◆ AIM OF THE TASK
Copy each line of the records below that mentions the word "Mercenaries".

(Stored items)

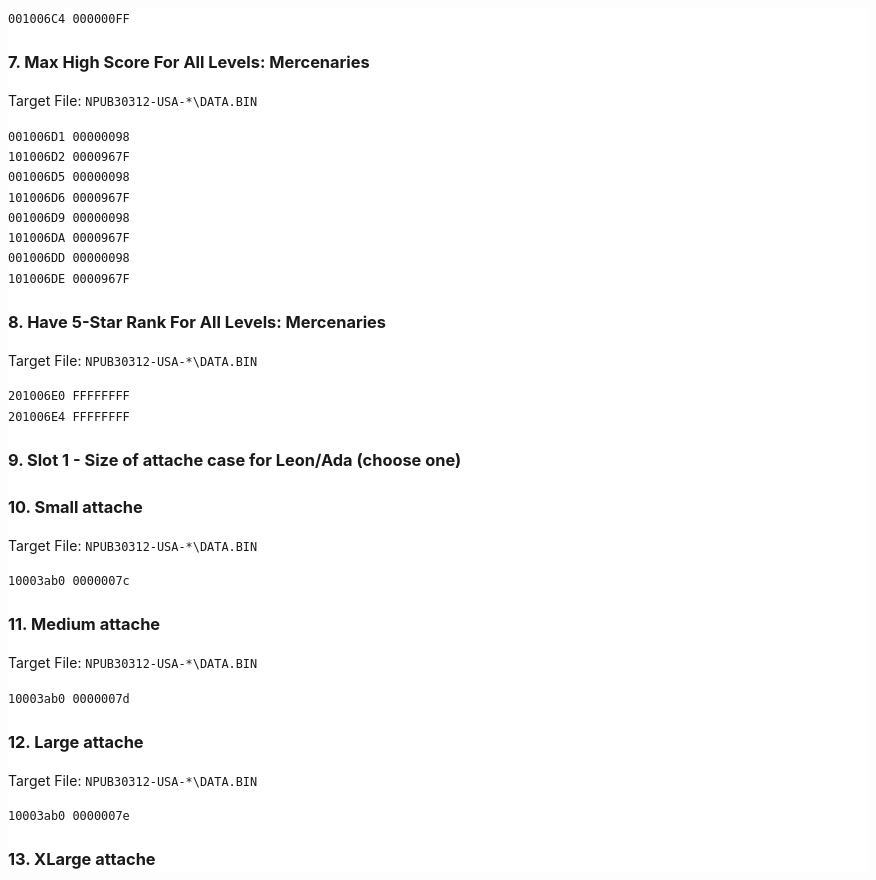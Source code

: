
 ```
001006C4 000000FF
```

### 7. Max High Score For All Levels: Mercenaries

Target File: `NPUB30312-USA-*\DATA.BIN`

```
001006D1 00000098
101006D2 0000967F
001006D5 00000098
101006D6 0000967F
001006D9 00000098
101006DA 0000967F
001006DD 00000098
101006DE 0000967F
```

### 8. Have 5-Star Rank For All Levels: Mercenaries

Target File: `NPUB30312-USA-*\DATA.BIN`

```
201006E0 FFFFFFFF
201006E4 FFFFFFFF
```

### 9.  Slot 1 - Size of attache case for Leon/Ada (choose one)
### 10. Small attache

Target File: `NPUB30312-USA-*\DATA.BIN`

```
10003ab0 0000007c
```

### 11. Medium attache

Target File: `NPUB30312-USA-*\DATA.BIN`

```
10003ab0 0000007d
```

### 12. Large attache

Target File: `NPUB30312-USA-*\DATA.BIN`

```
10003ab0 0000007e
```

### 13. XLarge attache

◆ THE COMPLETED TASK
### 7. Max High Score For All Levels: Mercenaries
### 8. Have 5-Star Rank For All Levels: Mercenaries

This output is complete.